# Imports
* Dataset used - MNIST (with one-hot-encoding)
* LOG_DIR = "tmp/"
* PLOT_DIR = './out/plots'

In [None]:
import tensorflow as tf
import numpy as np
import matplotlib.pyplot as plt

import utility

# import DataSet
from tensorflow.examples.tutorials.mnist import input_data
mnist = input_data.read_data_sets('MNIST_data', one_hot=True, reshape=False, validation_size=0)

LOG_DIR = "tmp/"
PLOT_DIR = './out/plots'

## Input and Ground-truth placeholders  
* One image is a 28x28 images with 0's and 1's  
* Ground-truth is a label from 0-9  
.  
* Y  = ground-truth  
* Y-underscore = predicted-output

## Hyperparameters and train_step
* learning_rate
* number_of_epochs
* batch_size

In [None]:
# Input 28-by-28 pixels images of GRAYSCALE
X = tf.placeholder(tf.float32, [None, 28, 28, 1], name='X')
# Output in 'one-hot-encoding', 10 classes
Y_ = tf.placeholder(tf.float32, [None, 10], name='Y_')
# placeholders for hyper parameters
keep_prob = tf.placeholder(tf.float32, [], name='dropout_probability')
learning_rate = tf.placeholder(tf.float32, [], name='learning_rate')
n_epochs = 2000
batch_size = 100

# Architecture
* **Input-layer**[28x28x1 images] >> (W1, b1) >> **conv-layer-1**[28x28x4 maps]
* **conv-layer-1**[28x28x4 maps] >> (W2, b2) >> **conv-layer-2**[14x14x8 maps]
* **conv-layer-2**[14x14x8 maps] >> (W3, b3) >> **conv-layer-3**[7x7x12 maps]
* **conv-layer-3**[7x7x12 maps] >> (W4, b4) >> **fcc-layer-**[200 neurons]
* **fcc-layer**[200 neurons] >> (W5, b5) >> **Output-layer**[10 neurons]  
.  
* **sigmoid/relu** activation function used in hidden layers   
* **softmax** activation function used at output layer   
 
### Cost function  
* cost = - Y * log(Y-cap)  
  
### Accuracy function  
* Accuracy = (correct)/(correct + incorrect) %  

In [None]:
# model
K = 4
L = 8
M = 12

W1 = tf.Variable(tf.truncated_normal([5, 5, 1, K], stddev=0.5), name='w1')
b1 = tf.Variable(tf.truncated_normal([K], stddev=0.5), name='b1')

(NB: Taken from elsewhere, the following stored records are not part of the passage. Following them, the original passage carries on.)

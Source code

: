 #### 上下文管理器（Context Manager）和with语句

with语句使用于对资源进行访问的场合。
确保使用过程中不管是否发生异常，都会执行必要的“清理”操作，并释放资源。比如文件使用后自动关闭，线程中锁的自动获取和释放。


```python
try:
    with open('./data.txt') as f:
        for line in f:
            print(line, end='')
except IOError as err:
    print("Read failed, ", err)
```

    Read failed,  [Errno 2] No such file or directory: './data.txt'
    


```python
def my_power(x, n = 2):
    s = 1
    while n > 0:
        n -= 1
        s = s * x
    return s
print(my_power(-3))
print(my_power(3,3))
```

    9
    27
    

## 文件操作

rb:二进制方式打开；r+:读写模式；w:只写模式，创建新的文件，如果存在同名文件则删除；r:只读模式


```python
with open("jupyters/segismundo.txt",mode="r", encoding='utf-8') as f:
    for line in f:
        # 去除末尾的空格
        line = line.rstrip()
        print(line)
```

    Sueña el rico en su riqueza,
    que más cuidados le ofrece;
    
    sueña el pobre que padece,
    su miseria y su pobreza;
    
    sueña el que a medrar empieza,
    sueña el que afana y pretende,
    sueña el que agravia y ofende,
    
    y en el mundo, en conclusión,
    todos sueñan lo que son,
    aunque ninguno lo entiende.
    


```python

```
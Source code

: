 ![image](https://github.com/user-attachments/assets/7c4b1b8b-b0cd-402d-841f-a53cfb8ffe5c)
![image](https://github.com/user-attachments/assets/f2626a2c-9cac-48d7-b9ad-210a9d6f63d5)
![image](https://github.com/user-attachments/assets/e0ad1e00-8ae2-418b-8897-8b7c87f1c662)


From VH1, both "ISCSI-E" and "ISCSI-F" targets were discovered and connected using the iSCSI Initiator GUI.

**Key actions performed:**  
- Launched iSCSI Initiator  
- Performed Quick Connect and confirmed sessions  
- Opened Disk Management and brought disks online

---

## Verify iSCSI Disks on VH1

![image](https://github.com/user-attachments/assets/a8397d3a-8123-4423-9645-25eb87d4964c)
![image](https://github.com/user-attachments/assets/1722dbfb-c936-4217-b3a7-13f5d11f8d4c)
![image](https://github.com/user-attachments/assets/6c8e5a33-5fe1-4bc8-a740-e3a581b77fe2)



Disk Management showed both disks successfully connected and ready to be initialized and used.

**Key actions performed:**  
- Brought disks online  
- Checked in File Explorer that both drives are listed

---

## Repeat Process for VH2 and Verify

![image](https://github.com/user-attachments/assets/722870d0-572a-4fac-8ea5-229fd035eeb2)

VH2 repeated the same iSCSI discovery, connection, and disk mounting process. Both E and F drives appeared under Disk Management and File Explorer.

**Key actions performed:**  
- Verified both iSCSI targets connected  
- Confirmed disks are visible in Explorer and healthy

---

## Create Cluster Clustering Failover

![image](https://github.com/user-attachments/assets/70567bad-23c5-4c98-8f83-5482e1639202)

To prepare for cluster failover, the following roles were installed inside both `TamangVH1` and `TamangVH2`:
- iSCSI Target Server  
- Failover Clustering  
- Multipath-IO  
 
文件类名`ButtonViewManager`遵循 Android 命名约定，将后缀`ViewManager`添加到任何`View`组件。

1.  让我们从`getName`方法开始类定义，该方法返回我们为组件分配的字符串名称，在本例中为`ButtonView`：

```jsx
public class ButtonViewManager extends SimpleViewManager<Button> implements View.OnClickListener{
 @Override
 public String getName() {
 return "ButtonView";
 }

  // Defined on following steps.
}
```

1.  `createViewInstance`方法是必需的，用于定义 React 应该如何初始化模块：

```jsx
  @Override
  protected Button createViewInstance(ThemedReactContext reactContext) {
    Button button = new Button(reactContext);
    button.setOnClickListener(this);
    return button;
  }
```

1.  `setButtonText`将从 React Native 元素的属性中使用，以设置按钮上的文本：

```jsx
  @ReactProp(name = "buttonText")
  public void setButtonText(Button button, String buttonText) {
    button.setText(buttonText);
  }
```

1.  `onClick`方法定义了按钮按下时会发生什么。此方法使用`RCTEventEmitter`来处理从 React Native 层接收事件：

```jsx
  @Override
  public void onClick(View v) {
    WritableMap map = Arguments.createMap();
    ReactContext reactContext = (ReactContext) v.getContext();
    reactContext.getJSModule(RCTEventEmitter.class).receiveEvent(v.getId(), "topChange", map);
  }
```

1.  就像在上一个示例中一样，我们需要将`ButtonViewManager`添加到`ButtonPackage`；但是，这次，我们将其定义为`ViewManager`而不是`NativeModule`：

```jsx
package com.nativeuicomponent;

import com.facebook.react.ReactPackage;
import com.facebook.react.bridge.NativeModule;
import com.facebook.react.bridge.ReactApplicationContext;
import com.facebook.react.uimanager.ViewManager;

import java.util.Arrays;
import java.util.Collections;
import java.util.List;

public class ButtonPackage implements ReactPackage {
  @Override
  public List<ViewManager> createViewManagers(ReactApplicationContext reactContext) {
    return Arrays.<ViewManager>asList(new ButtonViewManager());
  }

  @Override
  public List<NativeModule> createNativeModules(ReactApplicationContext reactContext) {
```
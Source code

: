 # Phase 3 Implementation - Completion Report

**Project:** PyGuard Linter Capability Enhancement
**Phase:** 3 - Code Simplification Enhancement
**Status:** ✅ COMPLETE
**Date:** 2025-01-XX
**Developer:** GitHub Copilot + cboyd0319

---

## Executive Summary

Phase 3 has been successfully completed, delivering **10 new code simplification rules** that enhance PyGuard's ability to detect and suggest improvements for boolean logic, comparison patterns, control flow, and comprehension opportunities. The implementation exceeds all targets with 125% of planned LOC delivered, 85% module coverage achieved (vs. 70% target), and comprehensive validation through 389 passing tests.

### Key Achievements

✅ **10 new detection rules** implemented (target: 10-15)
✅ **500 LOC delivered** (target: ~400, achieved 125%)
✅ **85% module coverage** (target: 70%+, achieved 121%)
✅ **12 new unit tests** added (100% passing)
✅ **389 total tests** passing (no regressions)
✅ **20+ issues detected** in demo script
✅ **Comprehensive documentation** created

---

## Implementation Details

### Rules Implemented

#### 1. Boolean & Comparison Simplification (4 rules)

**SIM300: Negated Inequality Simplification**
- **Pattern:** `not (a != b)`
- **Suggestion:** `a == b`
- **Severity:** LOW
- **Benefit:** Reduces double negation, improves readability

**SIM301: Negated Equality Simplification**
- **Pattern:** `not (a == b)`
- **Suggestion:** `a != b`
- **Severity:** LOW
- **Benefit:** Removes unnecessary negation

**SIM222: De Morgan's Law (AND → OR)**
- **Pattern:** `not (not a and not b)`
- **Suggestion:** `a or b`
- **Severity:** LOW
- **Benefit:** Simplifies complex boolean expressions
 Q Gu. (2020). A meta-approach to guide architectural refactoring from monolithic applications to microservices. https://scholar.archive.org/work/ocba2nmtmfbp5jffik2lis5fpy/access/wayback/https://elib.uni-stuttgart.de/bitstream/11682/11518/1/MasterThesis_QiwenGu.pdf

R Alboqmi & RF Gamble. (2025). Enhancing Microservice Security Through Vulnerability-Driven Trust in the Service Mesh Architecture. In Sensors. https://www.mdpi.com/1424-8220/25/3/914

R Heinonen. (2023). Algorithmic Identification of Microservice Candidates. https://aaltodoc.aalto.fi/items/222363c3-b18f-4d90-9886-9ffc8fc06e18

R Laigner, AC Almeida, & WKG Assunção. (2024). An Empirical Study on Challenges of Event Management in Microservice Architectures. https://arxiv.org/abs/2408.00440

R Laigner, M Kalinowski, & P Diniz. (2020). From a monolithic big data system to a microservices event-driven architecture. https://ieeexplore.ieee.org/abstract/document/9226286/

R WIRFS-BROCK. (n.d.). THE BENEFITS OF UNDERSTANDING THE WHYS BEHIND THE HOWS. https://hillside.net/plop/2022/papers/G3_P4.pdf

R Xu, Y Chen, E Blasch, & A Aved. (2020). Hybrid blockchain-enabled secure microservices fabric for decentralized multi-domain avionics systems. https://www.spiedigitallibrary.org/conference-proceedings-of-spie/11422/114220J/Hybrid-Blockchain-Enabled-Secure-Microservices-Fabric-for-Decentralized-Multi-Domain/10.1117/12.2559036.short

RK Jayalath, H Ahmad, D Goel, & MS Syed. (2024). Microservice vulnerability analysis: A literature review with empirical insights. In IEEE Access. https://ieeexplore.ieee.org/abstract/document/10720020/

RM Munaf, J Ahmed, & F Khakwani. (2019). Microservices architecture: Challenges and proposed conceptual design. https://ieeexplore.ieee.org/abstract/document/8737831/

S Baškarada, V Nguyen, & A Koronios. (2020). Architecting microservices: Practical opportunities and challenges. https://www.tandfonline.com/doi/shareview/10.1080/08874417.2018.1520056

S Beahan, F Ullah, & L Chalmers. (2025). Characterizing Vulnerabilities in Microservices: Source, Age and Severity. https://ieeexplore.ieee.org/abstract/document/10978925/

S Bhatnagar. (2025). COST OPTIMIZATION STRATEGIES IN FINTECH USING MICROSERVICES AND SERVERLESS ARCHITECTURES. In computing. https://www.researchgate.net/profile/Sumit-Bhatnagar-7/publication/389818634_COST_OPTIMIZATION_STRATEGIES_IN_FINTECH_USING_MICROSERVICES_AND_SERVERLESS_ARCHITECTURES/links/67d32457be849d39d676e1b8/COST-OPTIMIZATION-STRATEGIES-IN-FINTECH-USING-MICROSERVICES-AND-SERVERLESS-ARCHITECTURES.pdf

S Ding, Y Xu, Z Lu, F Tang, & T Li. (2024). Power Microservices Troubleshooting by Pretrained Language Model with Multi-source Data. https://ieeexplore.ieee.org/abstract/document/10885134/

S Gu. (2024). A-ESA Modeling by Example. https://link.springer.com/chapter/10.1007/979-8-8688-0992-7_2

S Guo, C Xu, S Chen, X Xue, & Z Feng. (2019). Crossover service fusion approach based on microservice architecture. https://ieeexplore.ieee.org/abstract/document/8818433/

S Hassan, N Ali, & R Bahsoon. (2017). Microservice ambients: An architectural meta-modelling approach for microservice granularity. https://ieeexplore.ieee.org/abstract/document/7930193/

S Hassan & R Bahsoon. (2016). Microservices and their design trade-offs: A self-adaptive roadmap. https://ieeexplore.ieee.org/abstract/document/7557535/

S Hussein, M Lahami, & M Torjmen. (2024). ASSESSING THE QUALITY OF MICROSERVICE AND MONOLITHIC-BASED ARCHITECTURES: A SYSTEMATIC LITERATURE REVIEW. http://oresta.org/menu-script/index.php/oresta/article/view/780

W2 = tf.Variable(tf.truncated_normal([5, 5, K, L], stddev=0.5), name='w2')
b2 = tf.Variable(tf.truncated_normal([L], stddev=0.5), name='b2')

W3 = tf.Variable(tf.truncated_normal([4, 4, L, M], stddev=0.5), name='w3')
b3 = tf.Variable(tf.truncated_normal([M], stddev=0.5), name='b3')

N = 200

W4 = tf.Variable(tf.truncated_normal([7*7*M, N], stddev=0.5), name='w4')
b4 = tf.Variable(tf.truncated_normal([N], stddev=0.5), name='b4')

W5 = tf.Variable(tf.truncated_normal([N, 10], stddev=0.5), name='w5')
b5 = tf.Variable(tf.truncated_normal([10], stddev=0.5), name='b5')

# summaries of weights
if True:
    tf.summary.histogram("weights/w1", W1)
    tf.summary.histogram("biases/b1", b1)
    tf.summary.histogram("weights/w2", W2)
    tf.summary.histogram("biases/b2", b2)
    tf.summary.histogram("weights/w3", W3)
    tf.summary.histogram("biases/b3", b3)
    tf.summary.histogram("weights/w4", W4)
    tf.summary.histogram("biases/b4", b4)
    tf.summary.histogram("weights/w5", W5)
    tf.summary.histogram("biases/b5", b5)

# convolution-layers
Y1 = tf.nn.relu(tf.nn.conv2d(X, W1, strides=[1,1,1,1], padding='SAME') + b1, name='conv_layer_1')
Y2 = tf.nn.sigmoid(tf.nn.conv2d(Y1, W2, strides=[1,2,2,1], padding='SAME') + b2, name='conv_layer_2')
Y3 = tf.nn.sigmoid(tf.nn.conv2d(Y2, W3, strides=[1,2,2,1], padding='SAME') + b3, name='conv_layer_3')

# fully-connected-layer
YY = tf.reshape(Y3, shape=[-1, 7*7*M], name='fcc')
YY = tf.nn.dropout(YY, keep_prob)

# hidden-layer
Y4 = tf.nn.sigmoid(tf.matmul(YY, W4) + b4, name='hidden_layer')
Y4 = tf.nn.dropout(Y4, keep_prob)

# model-output
Y = tf.nn.softmax(tf.matmul(Y4, W5) + b5, name='ouput_layer')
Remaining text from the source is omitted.